Rising CEO of the RIAA aims to take the music industry to new heights in the digital era
Few people have had as much influence on the digital entertainment industry as Mitch Glazier. He first made an impact not long after graduating from Vanderbilt Law School in 1991, at a time when the internet and the challenges it posed to copyright law were little understood by the general public. As special counsel and copyright counsel for former Rep. Henry Hyde, R–Ill., who was then chairman of the House Judiciary Committee, Glazier helped craft the Digital Millennium Copyright Act of 1998.
Fast forward two decades, and Glazier is soon to become CEO of the Recording Industry Association of America, the trade organization that represents the music industry’s business and legal interests in Washington, D.C. Its members range from global music conglomerates, like Universal Music Group, Sony Music and Warner Music Group, to scores of small independent labels.
Glazier’s 17 years with the RIAA, most recently as its president, have been tumultuous ones for the industry, marked by problems like piracy and the shuttering of record stores across the country. And yet there’s reason for optimism as he takes the helm in January. After hitting bottom in 2014, recorded music revenues jumped 17 percent in 2017. And earlier this year streaming service Spotify began trading on the New York Stock Exchange—a positive sign for an industry that’s retooling itself for the digital era.

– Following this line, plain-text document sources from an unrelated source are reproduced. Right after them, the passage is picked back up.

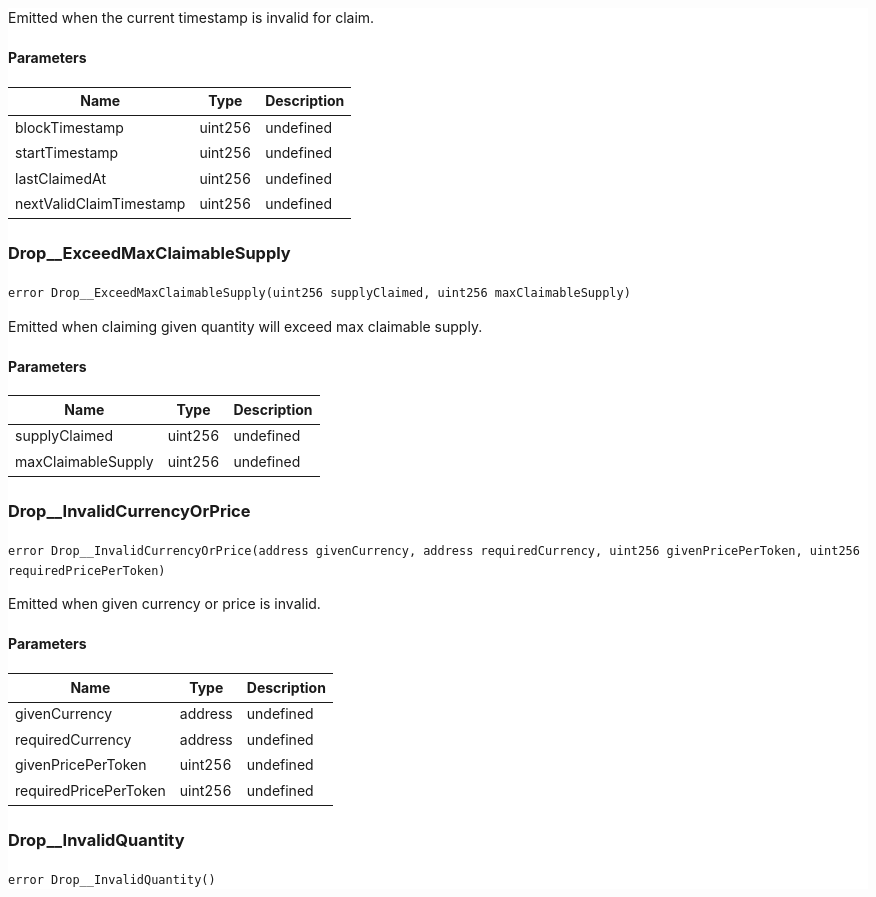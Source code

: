 Emitted when the current timestamp is invalid for claim.

#### Parameters

| Name                    | Type    | Description |
| ----------------------- | ------- | ----------- |
| blockTimestamp          | uint256 | undefined   |
| startTimestamp          | uint256 | undefined   |
| lastClaimedAt           | uint256 | undefined   |
| nextValidClaimTimestamp | uint256 | undefined   |

### Drop\_\_ExceedMaxClaimableSupply

```solidity
error Drop__ExceedMaxClaimableSupply(uint256 supplyClaimed, uint256 maxClaimableSupply)
```

Emitted when claiming given quantity will exceed max claimable supply.

#### Parameters

| Name               | Type    | Description |
| ------------------ | ------- | ----------- |
| supplyClaimed      | uint256 | undefined   |
| maxClaimableSupply | uint256 | undefined   |

### Drop\_\_InvalidCurrencyOrPrice

```solidity
error Drop__InvalidCurrencyOrPrice(address givenCurrency, address requiredCurrency, uint256 givenPricePerToken, uint256 requiredPricePerToken)
```

Emitted when given currency or price is invalid.

#### Parameters

| Name                  | Type    | Description |
| --------------------- | ------- | ----------- |
| givenCurrency         | address | undefined   |
| requiredCurrency      | address | undefined   |
| givenPricePerToken    | uint256 | undefined   |
| requiredPricePerToken | uint256 | undefined   |

### Drop\_\_InvalidQuantity

```solidity
error Drop__InvalidQuantity()
```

Vanderbilt Magazine talks with Glazier about the evolving business model of the music industry—one that’s gone from selling tens of millions of CDs in thousands of stores to now getting billions of streams from just a handful of companies—and what music listeners can expect on the horizon.
The three CEOs who preceded you at the RIAA led the association during difficult times for the industry. Do you think you’re becoming CEO at a better time, or are the issues just different?

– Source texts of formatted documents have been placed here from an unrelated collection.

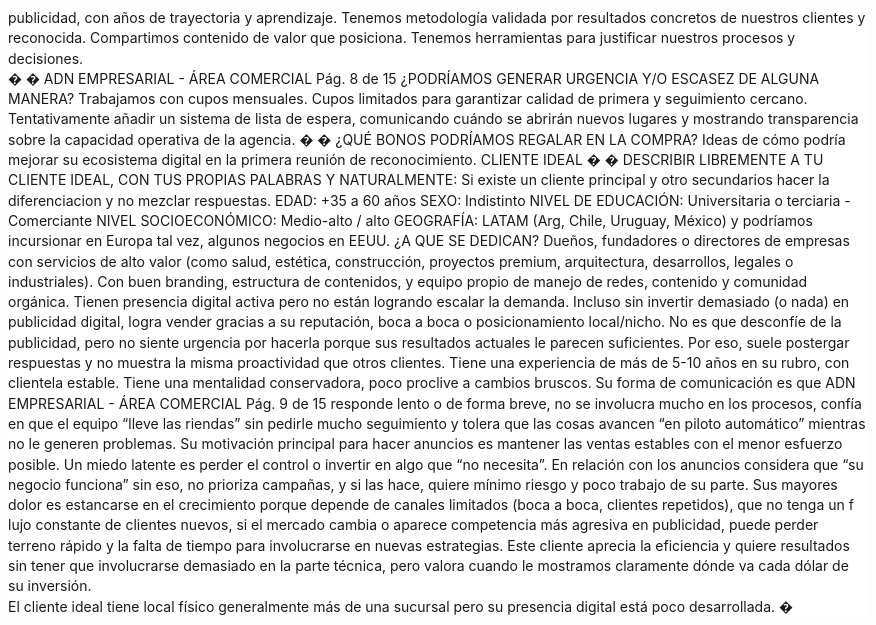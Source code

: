 publicidad, con años de trayectoria y aprendizaje. Tenemos metodología validada 
por resultados concretos de nuestros clientes y reconocida. Compartimos 
contenido de valor que posiciona. Tenemos herramientas para justificar nuestros 
procesos y decisiones.  
�
�
 ADN EMPRESARIAL - ÁREA 
COMERCIAL 
Pág. 8 de 15 
¿PODRÍAMOS GENERAR URGENCIA Y/O ESCASEZ DE ALGUNA MANERA? 
Trabajamos con cupos mensuales. Cupos limitados para garantizar calidad de 
primera y seguimiento cercano. Tentativamente añadir un sistema de lista de 
espera, comunicando cuándo se abrirán nuevos lugares y mostrando 
transparencia sobre la capacidad operativa de la agencia. 
�
�
 ¿QUÉ BONOS PODRÍAMOS REGALAR EN LA COMPRA? 
Ideas de cómo podría mejorar su ecosistema digital en la primera reunión de 
reconocimiento. 
CLIENTE IDEAL 
�
�
 DESCRIBIR LIBREMENTE A TU CLIENTE IDEAL, CON TUS PROPIAS 
PALABRAS Y NATURALMENTE: Si existe un cliente principal y otro 
secundarios hacer la diferenciacion y no mezclar respuestas. 
EDAD: +35 a 60 años 
SEXO: Indistinto 
NIVEL DE EDUCACIÓN: Universitaria o terciaria - Comerciante 
NIVEL SOCIOECONÓMICO: Medio-alto / alto 
GEOGRAFÍA: LATAM (Arg, Chile, Uruguay, México) y podríamos incursionar en 
Europa tal vez, algunos negocios en EEUU. 
¿A QUE SE DEDICAN? Dueños, fundadores o directores de empresas con servicios 
de alto valor (como salud, estética, construcción, proyectos premium, 
arquitectura, desarrollos, legales o industriales). Con buen branding, estructura de 
contenidos, y equipo propio de manejo de redes, contenido y comunidad 
orgánica. Tienen presencia digital activa pero no están logrando escalar la 
demanda. Incluso sin invertir demasiado (o nada) en publicidad digital, logra 
vender gracias a su reputación, boca a boca o posicionamiento local/nicho. No es 
que desconfíe de la publicidad, pero no siente urgencia por hacerla porque sus 
resultados actuales le parecen suficientes. Por eso, suele postergar respuestas y 
no muestra la misma proactividad que otros clientes. Tiene una experiencia de 
más de 5-10 años en su rubro, con clientela estable. Tiene una mentalidad 
conservadora, poco proclive a cambios bruscos. Su forma de comunicación es que 
ADN EMPRESARIAL - ÁREA 
COMERCIAL 
Pág. 9 de 15 
responde lento o de forma breve, no se involucra mucho en los procesos, confía 
en que el equipo “lleve las riendas” sin pedirle mucho seguimiento y tolera que las 
cosas avancen “en piloto automático” mientras no le generen problemas. Su 
motivación principal para hacer anuncios es mantener las ventas estables con el 
menor esfuerzo posible. Un miedo latente es perder el control o invertir en algo 
que “no necesita”. En relación con los anuncios considera que “su negocio 
funciona” sin eso, no prioriza campañas, y si las hace, quiere mínimo riesgo y poco 
trabajo de su parte. Sus mayores dolor es estancarse en el crecimiento porque 
depende de canales limitados (boca a boca, clientes repetidos), que no tenga un 
f
 lujo constante de clientes nuevos, si el mercado cambia o aparece competencia 
más agresiva en publicidad, puede perder terreno rápido y la falta de tiempo para 
involucrarse en nuevas estrategias. Este cliente aprecia la eficiencia y quiere 
resultados sin tener que involucrarse demasiado en la parte técnica, pero valora 
cuando le mostramos claramente dónde va cada dólar de su inversión.  
El cliente ideal tiene local físico generalmente más de una sucursal pero su 
presencia digital está poco desarrollada. 
�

It’s a great time to be leading the charge. Outgoing CEO Cary Sherman has done such a tremendous job during a period of great transition. We aren’t out of the woods yet, but I hope we’re entering into a new golden age of opportunity for the music business.
Since the streaming business model seems pretty much set, what’s the RIAA’s focus now?
The streaming business is still evolving rapidly, with lots of opportunities for new and different models. Now our job is to create an environment where our creative companies working with artists can do the innovative types of licensing they want to do. Spotify, Apple, Amazon, Tidal, Deezer, Pandora, and many, many other digital providers around the world play an important role in getting music out to fans. But they’re not creators, so our philosophies aren’t always the same. The business relationships are definitely maturing, though.
In what ways are you aligned with these streaming services?
We’re aligned on many things, I’d say. We’re all trying to protect legitimate content distribution. It certainly is a problem for a Spotify or a Netflix if people don’t pay for a subscription and instead steal the service, or go to an unlawful service as an alternative.
So the focus is ensuring not just the legal distribution channels but also the royalties that are paid out to those channels?
It’s really about creating an effective marketplace that’s more tailored to how services work today. Ten, 20 or 30 years ago, you weren’t licensing millions of recordings at a time, or launching a new record around the world at the same moment in time.
What do you define as fair?
From the standpoint of creators, we’ve been paid below-market prices. For us it’s about getting a market price. That’s why you see a big push to make standards [for royalties set by an arm of the Library of Congress] mimic what a market rate is, and to remove old policies that cause music to be devalued.
What are your thoughts on the recently passed Music Modernization Act? Does it address all of your concerns about creating a fair market for creators?
The Music Modernization Act will update our music laws for the digital age and pave the way for fair pay for creators, fair competition for services, ease of licensing, and parity in the law no matter when a recording was made. It’s a remarkable accomplishment for the music community and for fans who’ll be able to enjoy music in new and innovative ways. The MMA, however, doesn’t address all of our concerns: Artists still don’t get paid for the use of their music on terrestrial radio, and music is still devalued by some internet music platforms taking advantage of old safe harbors never intended for them. But the MMA is a great step forward and good news for meeting challenges ahead.
What’s the next technology that will shape the music industry?
It’s always hard to predict, but I think video is going to be a much bigger part of services, and music will be a cornerstone. Virtual reality could be a big driver in how consumers relate to music. Whatever comes, it’ll be broader than the traditional environments in which people listened in the past. I think there’ll also be more integration between live music and recorded music. Things will be much more experiential. The millennial and Gen Z generations value experiences, and our companies and artists are going to deliver just that.
Mitch Glazier was interviewed by Glenn Peoples, MBA’08, a writer specializing in music insights and analytics for Pandora Media.